Entries taken from a collection
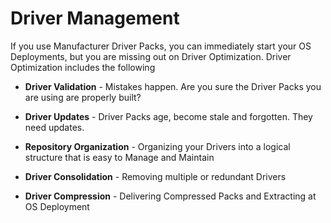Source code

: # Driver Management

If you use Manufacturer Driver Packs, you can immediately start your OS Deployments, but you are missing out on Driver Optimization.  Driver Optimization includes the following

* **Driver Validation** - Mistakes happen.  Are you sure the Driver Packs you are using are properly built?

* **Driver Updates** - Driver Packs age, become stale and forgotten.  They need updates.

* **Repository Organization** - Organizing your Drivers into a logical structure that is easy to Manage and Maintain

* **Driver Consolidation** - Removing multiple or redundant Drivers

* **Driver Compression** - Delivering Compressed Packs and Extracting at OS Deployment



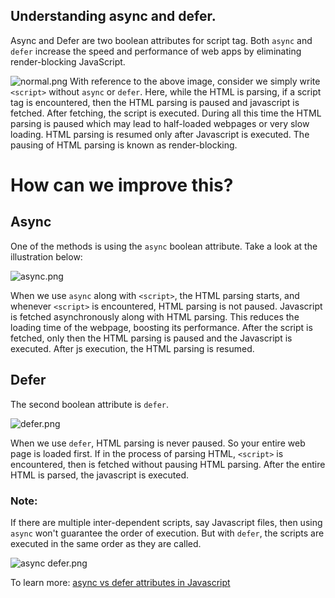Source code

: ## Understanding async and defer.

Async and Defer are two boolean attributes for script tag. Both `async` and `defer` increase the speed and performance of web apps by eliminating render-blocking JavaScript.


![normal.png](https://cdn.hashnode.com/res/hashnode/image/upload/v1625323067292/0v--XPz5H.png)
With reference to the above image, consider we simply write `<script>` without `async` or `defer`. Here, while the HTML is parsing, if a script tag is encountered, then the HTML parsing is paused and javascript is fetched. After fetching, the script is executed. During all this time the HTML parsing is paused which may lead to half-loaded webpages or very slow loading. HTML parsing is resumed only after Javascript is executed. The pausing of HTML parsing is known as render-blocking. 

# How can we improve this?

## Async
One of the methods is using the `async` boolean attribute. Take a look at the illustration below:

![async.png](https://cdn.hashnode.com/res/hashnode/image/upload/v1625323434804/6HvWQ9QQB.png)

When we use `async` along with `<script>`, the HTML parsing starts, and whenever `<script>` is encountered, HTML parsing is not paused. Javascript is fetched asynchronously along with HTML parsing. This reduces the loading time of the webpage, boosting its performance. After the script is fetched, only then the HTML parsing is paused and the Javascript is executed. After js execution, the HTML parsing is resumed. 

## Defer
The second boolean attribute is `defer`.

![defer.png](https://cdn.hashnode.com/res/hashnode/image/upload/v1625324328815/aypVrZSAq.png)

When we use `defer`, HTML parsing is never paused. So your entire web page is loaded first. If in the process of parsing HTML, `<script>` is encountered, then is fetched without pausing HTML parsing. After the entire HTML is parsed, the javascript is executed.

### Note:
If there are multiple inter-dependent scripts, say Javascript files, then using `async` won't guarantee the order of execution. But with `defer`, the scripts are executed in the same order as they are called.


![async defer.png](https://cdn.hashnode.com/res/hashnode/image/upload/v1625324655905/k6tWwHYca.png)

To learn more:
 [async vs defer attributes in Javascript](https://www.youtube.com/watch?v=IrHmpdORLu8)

---

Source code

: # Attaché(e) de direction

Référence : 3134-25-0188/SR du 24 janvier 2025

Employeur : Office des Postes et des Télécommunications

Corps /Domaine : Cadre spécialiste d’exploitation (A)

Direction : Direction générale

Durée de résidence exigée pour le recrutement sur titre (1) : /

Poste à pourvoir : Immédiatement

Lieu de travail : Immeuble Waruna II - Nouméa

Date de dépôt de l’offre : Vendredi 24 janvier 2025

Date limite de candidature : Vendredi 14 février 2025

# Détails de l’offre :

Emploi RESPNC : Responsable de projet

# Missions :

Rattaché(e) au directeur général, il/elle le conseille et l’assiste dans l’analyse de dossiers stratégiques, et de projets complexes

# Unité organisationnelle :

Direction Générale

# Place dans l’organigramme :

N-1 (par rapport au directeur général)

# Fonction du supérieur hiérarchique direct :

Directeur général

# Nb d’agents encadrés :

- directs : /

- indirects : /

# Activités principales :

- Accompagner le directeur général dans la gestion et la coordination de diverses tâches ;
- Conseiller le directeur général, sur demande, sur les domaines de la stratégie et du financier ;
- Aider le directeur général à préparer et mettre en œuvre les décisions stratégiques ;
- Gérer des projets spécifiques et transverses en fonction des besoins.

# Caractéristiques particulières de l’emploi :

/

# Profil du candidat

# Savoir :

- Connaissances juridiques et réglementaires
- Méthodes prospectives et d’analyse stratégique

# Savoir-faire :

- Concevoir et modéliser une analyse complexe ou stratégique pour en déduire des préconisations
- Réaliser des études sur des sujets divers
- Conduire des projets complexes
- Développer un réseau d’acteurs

(Exercise description): In the entries above, find lines with "upload" and copy each.

(Solved problem):
![normal.png](https://cdn.hashnode.com/res/hashnode/image/upload/v1625323067292/0v--XPz5H.png)
![async.png](https://cdn.hashnode.com/res/hashnode/image/upload/v1625323434804/6HvWQ9QQB.png)
![defer.png](https://cdn.hashnode.com/res/hashnode/image/upload/v1625324328815/aypVrZSAq.png)
![async defer.png](https://cdn.hashnode.com/res/hashnode/image/upload/v1625324655905/k6tWwHYca.png)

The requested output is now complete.